Below are records to return verbatim; the pictures are to be dropped.

START DATA FOR THIS TASK

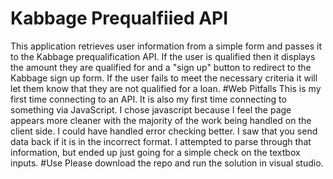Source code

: # Kabbage Prequalfiied API
This application retrieves user information from a simple form and passes it to the Kabbage prequalification API.  If the user is qualified then it displays the amount they are qualified for and a "sign up" button to redirect to the Kabbage sign up form.  If the user fails to meet the necessary criteria it will let them know that they are not qualified for a loan.
#Web Pitfalls
This is my first time connecting to an API.   It is also my first time connecting to something via JavaScript.  I chose javascript because I feel the page appears more cleaner with the majority of the work being handled on the client side.  I could have handled error checking better.  I saw that you send data back if it is in the incorrect format.  I attempted to parse through that information, but ended up just going for a simple check on the textbox inputs.
#Use
Please download the repo and run the solution in visual studio.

END DATA FOR THIS TASK

[RESPONSE TO THE EXERCISE]
Source code

: # Kabbage Prequalfiied API
This application retrieves user information from a simple form and passes it to the Kabbage prequalification API.  If the user is qualified then it displays the amount they are qualified for and a "sign up" button to redirect to the Kabbage sign up form.  If the user fails to meet the necessary criteria it will let them know that they are not qualified for a loan.
#Web Pitfalls
This is my first time connecting to an API.   It is also my first time connecting to something via JavaScript.  I chose javascript because I feel the page appears more cleaner with the majority of the work being handled on the client side.  I could have handled error checking better.  I saw that you send data back if it is in the incorrect format.  I attempted to parse through that information, but ended up just going for a simple check on the textbox inputs.
#Use
Please download the repo and run the solution in visual studio.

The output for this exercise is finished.